Debtors make several objections to the validity of the sheriff’s deed to the Bakers because the confirmation of the sheriff’s sale and the issuance of the so-called writ of assistance issued by the State Court occurred while the present proceedings were pending. Those questions do not affect the validity of these proceedings or the adequacy of the administration of debtors’ rights in the 80-acre tract and therefore need not be discussed.

The order of the District Court dismissing the proceedings is affirmed.

That part of the December 6th notice of the appeal relating to the July 11, 1947, order is as follows:

“Further, that Petitioners intend to and do hereby appeal from the judgment of said United States District Court, aforesaid, entered on the 11th day of July, 1947, confirming an order of the Conciliation Commissioner in striking from the schedules of said proceedings a certain eighty acre farm, upon which they asked relief and the benefit of the act in question.
“Farther, that Petitioners appeal from the judgment of the Court, aforesaid, entered on the 11th day of July, 1947, dissolving an injunction theretofore entered in said proceeding on the 19th day of May 1947, restraining W. F. Baker, Anna Baker and other persons from interfering with the rights of Farmer-Debtors in and to the use, possession and occupancy of the eighty acres mentioned and involved, and from each and every other ruling, order, finding and entry in said cause adverse to the Farmer-debtors.”
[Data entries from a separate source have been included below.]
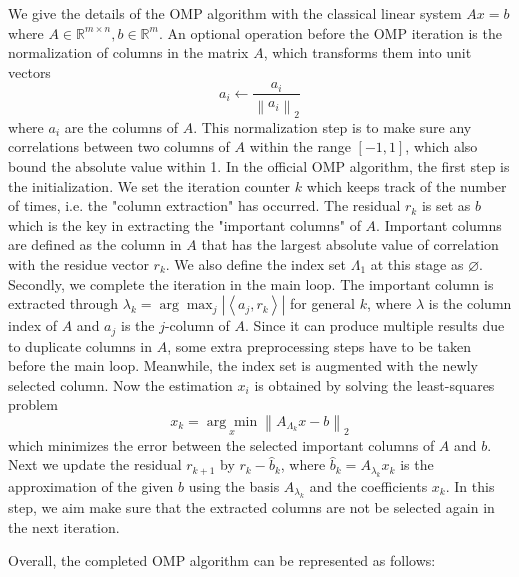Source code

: \par We give the details of the OMP algorithm with the classical linear system $Ax = b$ where $A \in \mathbb{R}^{m \times n}, b \in \mathbb{R}^{m}$. An optional operation before the OMP iteration is the normalization of columns in the matrix $A$, which transforms them into unit vectors
\begin{equation}
    a_{i} \leftarrow \frac{a_{i}}{\left\|a_{i}\right\|_{2}}
\end{equation}
where $a_i$ are the columns of $A$. This normalization step is to make sure any correlations between two columns of $A$ within the range $[-1, 1]$, which also bound the absolute value within 1. In the official OMP algorithm, the first step is the initialization. We set the iteration counter $k$ which keeps track of the number of times, i.e. the "column extraction" has occurred. The residual $r_k$ is set as $b$ which is the key in extracting the "important columns" of $A$. Important columns are defined as the column in $A$ that has the largest absolute value of correlation with the residue vector ${r_k}$. We also define the index set $\Lambda_1$ at this stage as $\varnothing$. Secondly, we complete the iteration in the main loop. The important column is extracted through $\lambda_{k}=\arg \max _{j}\left|\left\langle a_{j}, r_{k}\right\rangle\right|$ for general $k$, where $\lambda$ is the column index of $A$ and $a_j$ is the $j$-column of $A$. Since it can produce multiple results due to duplicate columns in $A$, some extra preprocessing steps have to be taken before the main loop. Meanwhile, the index set is augmented with the newly selected column. Now the estimation $x_i$ is obtained by solving the least-squares problem
\begin{equation}
    x_{k}=\underset{x}{\arg \min }\left\|A_{\Lambda_{k}} x-b\right\|_{2}
\end{equation}
which minimizes the error between the selected important columns of $A$ and $b$. Next we update the residual $r_{k+1}$ by $r_k - \hat{b}_{k}$, where $\hat{b}_{k} = A_{\lambda_{k}} x_{k}$ is the approximation of the given $b$ using the basis $A_{\lambda_{k}}$ and the coefficients $x_{k}$. In this step, we aim make sure that the extracted columns are not be selected again in the next iteration. 
\par Overall, the completed OMP algorithm can be represented as follows:

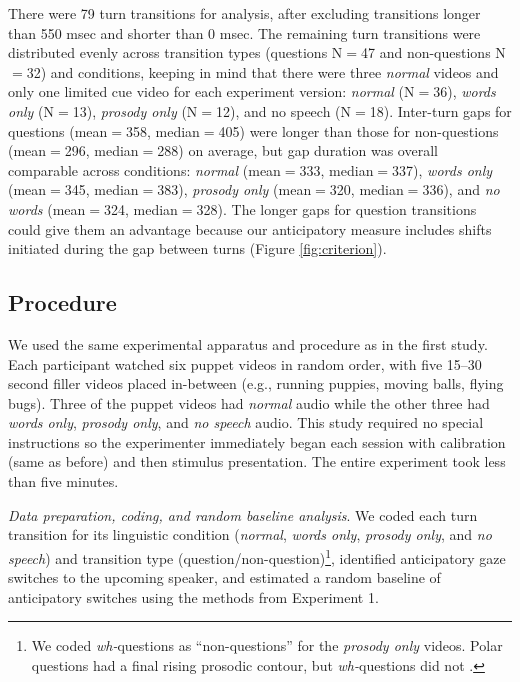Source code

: \documentclass[authoryear, 12pt]{elsarticle}
\begin{document}
There were 79 turn transitions for analysis, after excluding transitions longer than 550 msec and shorter than 0 msec. The remaining turn transitions were distributed evenly across transition types (questions N$=$47 and non-questions N$=$32) and conditions, keeping in mind that there were three \textit{normal} videos and only one limited cue video for each experiment version: \textit{normal} (N$=$36), \textit{words only} (N$=$13), \textit{prosody only} (N$=$12), and {no speech} (N$=$18). Inter-turn gaps for questions (mean$=$358, median$=$405) were longer than those for non-questions (mean$=$296, median$=$288) on average, but gap duration was overall comparable across conditions: \textit{normal} (mean$=$333, median$=$337), \textit{words only} (mean$=$345, median$=$383), \textit{prosody only} (mean$=$320, median$=$336), and \textit{no words} (mean$=$324, median$=$328). The longer gaps for question transitions could give them an advantage because our anticipatory measure includes shifts initiated during the gap between turns (Figure \ref{fig:criterion}).

\subsection{Procedure}
We used the same experimental apparatus and procedure as in the first study. Each participant watched six puppet videos in random order, with five 15--30 second filler videos placed in-between (e.g., running puppies, moving balls, flying bugs). Three of the puppet videos had \textit{normal} audio while the other three had \textit{words only}, \textit{prosody only}, and \textit{no speech} audio. This study required no special instructions so the experimenter immediately began each session with calibration (same as before) and then stimulus presentation. The entire experiment took less than five minutes.

\textit{Data preparation, coding, and random baseline analysis}. We coded each turn transition for its linguistic condition (\textit{normal}, \textit{words only}, \textit{prosody only}, and \textit{no speech}) and transition type (question/non-question)\footnote{We coded \textit{wh-}questions as ``non-questions'' for the \textit{prosody only} videos. Polar questions had a final rising prosodic contour, but \textit{wh-}questions did not  \citep{hedberg2010}.}, identified anticipatory gaze switches to the upcoming speaker, and estimated a random baseline of anticipatory switches using the methods from Experiment 1.
\end{document}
That paragraph of the stipulation is as follows:

“3. The Federal Land Bank of Omaha, of Omaha, Nebraska, agrees with the said Mary H. Peterson and Gilbert Peterson, her husband, that the bankruptcy proceedings in this cause may be dismissed by the Court without prejudice to said The Federal Land Bank, and said' bank agrees to the disbursements of all. funds by the Trustee as herein set out.”